Yabancı dil öğrenme sistemlerinin algılarla ilgili olarak kişiden kişiye göre değiştiğini ve İngilizcenin diğer dillere göre gramer konusunda daha kolay olduğunu belirten Limasollu Naci Öğretim Yayınları Genel Koordinatörü Ayten Keçeci, “Dil öğrenmek kabiliyet gerektiren bir iştir ancak bu demek değildir ki kabiliyeti olmayan insanlar dil öğrenemez. Herkes yabancı dil öğrenebilir ama yabancı dil öğrenme sistemleri algılarla ilgili olarak kişiden kişiye göre değişebilir. İngilizce diğer dillere göre gramer konusunda kolay anlaşılabilen ve diğer dillere oranla daha basit bir dil. Birçok fiil çekiminin tek düze olduğu bir yapı var. Bu anlamda İngilizceyi öğrenmek diğer dilleri öğrenmekten daha kolaydır. Ama kişinin algılama sistemi ile bağlantılı olarak doğru yöntemi seçmesi gerekiyor. Daha sonra ise istikrarlı bir şekilde kendini disipline etmeli. Bu şekilde yaklaşanların yüzde 99’u başarılı oluyor” şeklinde konuştu.

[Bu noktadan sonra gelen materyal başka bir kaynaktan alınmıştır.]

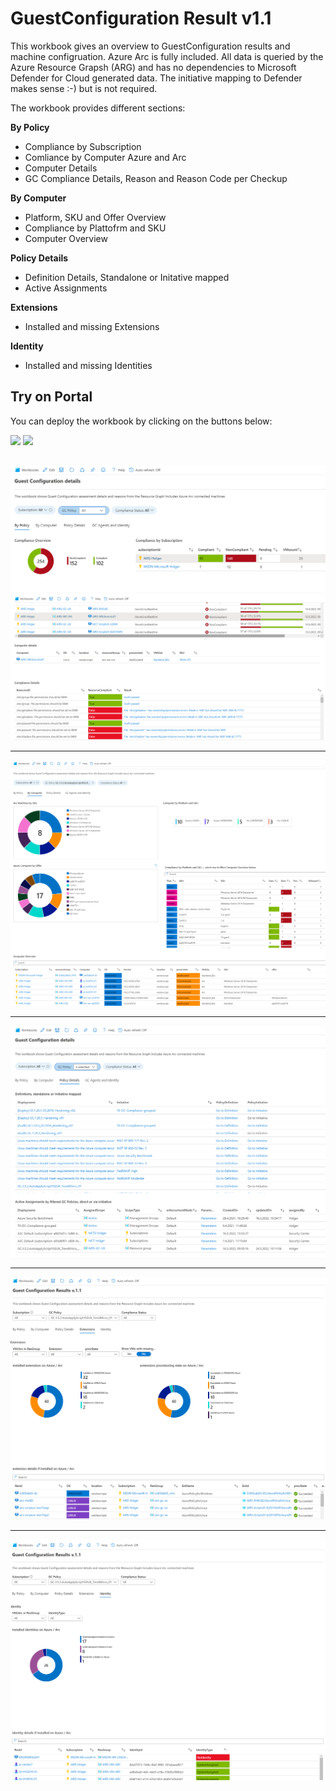 # GuestConfiguration Result v1.1

This workbook gives an overview to GuestConfiguration results and machine configruation. Azure Arc is fully included.
All data is queried by the Azure Resource Grapsh (ARG) and has no dependencies to Microsoft Defender for Cloud generated data. The initiative mapping to Defender makes sense :-) but is not required.

The workbook provides different sections:

**By Policy**
*	Compliance by Subscription
*	Comliance by Computer Azure and Arc
*	Computer Details
*	GC Compliance Details, Reason and Reason Code per Checkup 

**By Computer**
* Platform, SKU and Offer Overview
* Compliance by Plattofrm and SKU
* Computer Overview

**Policy Details**
* Definition Details, Standalone or Initative mapped
* Active Assignments

**Extensions**
* Installed and missing Extensions

**Identity**
* Installed and missing Identities

## Try on Portal
You can deploy the workbook by clicking on the buttons below:

<a href="https://portal.azure.com/#create/Microsoft.Template/uri/https%3A%2F%2Fraw.githubusercontent.com%2FAzure%2FAzure-Security-Center%2Fmaster%2FWorkbooks%2FGuestConfiguration%20Result%2FarmTemplate.json" target="_blank"><img src="https://aka.ms/deploytoazurebutton"/></a>
<a href="https://portal.azure.us/#create/Microsoft.Template/uri/https%3A%2F%2Fraw.githubusercontent.com%2FAzure%2FAzure-Security-Center%2Fmaster%2FWorkbooks%2FGuestConfiguration%20Result%2FarmTemplate.json" target="_blank"><img src="https://aka.ms/deploytoazuregovbutton"/></a>



##
![GC Policy Overview](./gc_overview.png)
![GC Policy Reasons](./gc_reasons.png)

** **
![Computer](./computerdetails.png)

** **
![GC Policy Assignments](./policy_assingment.png)

** **
![Extensions](./gc_extensions.png)

** **
![Identity](./gc_identity.png)

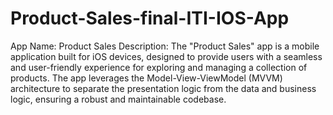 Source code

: # Product-Sales-final-ITI-IOS-App
 App Name: Product Sales  Description:  The "Product Sales" app is a mobile application built for iOS devices, designed to provide users with a seamless and user-friendly experience for exploring and managing a collection of products. The app leverages the Model-View-ViewModel (MVVM) architecture to separate the presentation logic from the data and business logic, ensuring a robust and maintainable codebase.

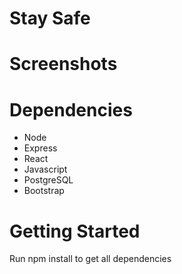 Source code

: # Stay Safe

# Screenshots

# Dependencies

- Node
- Express
- React
- Javascript
- PostgreSQL
- Bootstrap

# Getting Started

Run npm install to get all dependencies
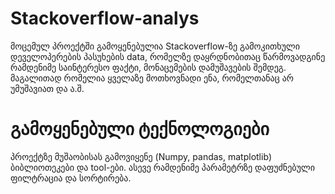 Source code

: # Stackoverflow-analys
მოცემულ პროექტში გამოყენებულია Stackoverflow-ზე გამოკითხული დეველოპერების პასუხების data, რომელზე დაყრდნობითაც წარმოვადგინე რამდენიმე საინტერესო ფაქტი, მონაცემების დამუშავების შემდეგ. მაგალითად რომელია ყველაზე მოთხოვნადი ენა, რომელთანაც არ უმუშავიათ და ა.შ.
# გამოყენებული ტექნოლოგიები
პროექტზე მუშაობისას გამოვიყენე (Numpy, pandas, matplotlib) ბიბლიოთეკები და tool-ები. ასევე რამდენიმე პარამეტრზე დაფუძნებული ფილტრაცია და სორტირება.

Üç farklı seviyede İngilizce eğitim seti
Limasollu Naci Öğretim Yayınları’nda üç farklı seviyede İngilizce eğitim seti olduğunu söyleyen Ayten Keçeci, bu setlerle insanların İngilizce öğrenmelerini, geliştirmelerini ve ilerletmelerini sağlayıcı bir program uyguladıklarını ifade etti. İnternetin olduğu her yerde İngilizce öğretebildiklerini söyleyen Keçeci, “Günümüz teknolojisi ve ihtiyaçlarını karşılayacak şekilde internet üzerinden ‘Online İngilizce’ ismini verdiğimiz ortamda, İngilizce öğrenebilmeyi sağlayan bir programımız var. Teknolojinin getirdiği kolaylıkları kullanarak canlı eğitim uygulaması yapıyoruz. İnternet üzerinden konuşma programlarından birini uygulayarak eğitmenizin öğrenciyle internet ortamında birebir eğitim vermesini ve bu şekilde hem pratik hem de gramer çalışması yapmasını sağlıyoruz” dedi. Öğrenciler için mobil uygulama müjdesi de veren Keçeci, sanal ortamda hizmet verecek yeni projeler geliştirdiklerini ve yakın gelecekte cep telefonlarından ulaşılabilir bir uygulama için hazırlık yaptıklarını söyledi.

“Herkesin İngilizce öğrenmesi mümkün”
Konuşmayı seven ve taklit yeteneği olan insanların daha hızlı İngilizce öğreneceklerini belirten Keçeci, “Öncelikle İngilizcenin zor bir dil olmadığını kabul etmek gerekiyor. Konuşmayı seven ve taklit yeteneği olan insanların hızlıca İngilizce öğrendiklerini gözlemliyoruz. Ama böyle olması, bu özelliklere sahip olmayan insanların dil öğrenemeyecekleri anlamına gelmiyor. Doğru bir yöntem ve istikrarlı bir program uygulayarak herkesin İngilizce öğrenmesi mümkün” dedi.

Günde 1 saat İngilizce
Eğitmenlerin tavsiyesi ile günlük en az 1 saatlik çalışma yapılması gerektiğini belirten Keçeci, “Çalışan veya öğrenci olan bir kişinin günlük ortalama ayırabileceği zaman dilimi 1 saat olarak hesaplanıyor. Elbette daha çok zaman ayrılması halinde süre kısalır ve sonuca daha hızlı gidilir. Bizim programlarımız, günde bir saat ayrılması ile yaklaşık olarak 6 aylık bir süre içerisinde tamamlanıyor” dedi.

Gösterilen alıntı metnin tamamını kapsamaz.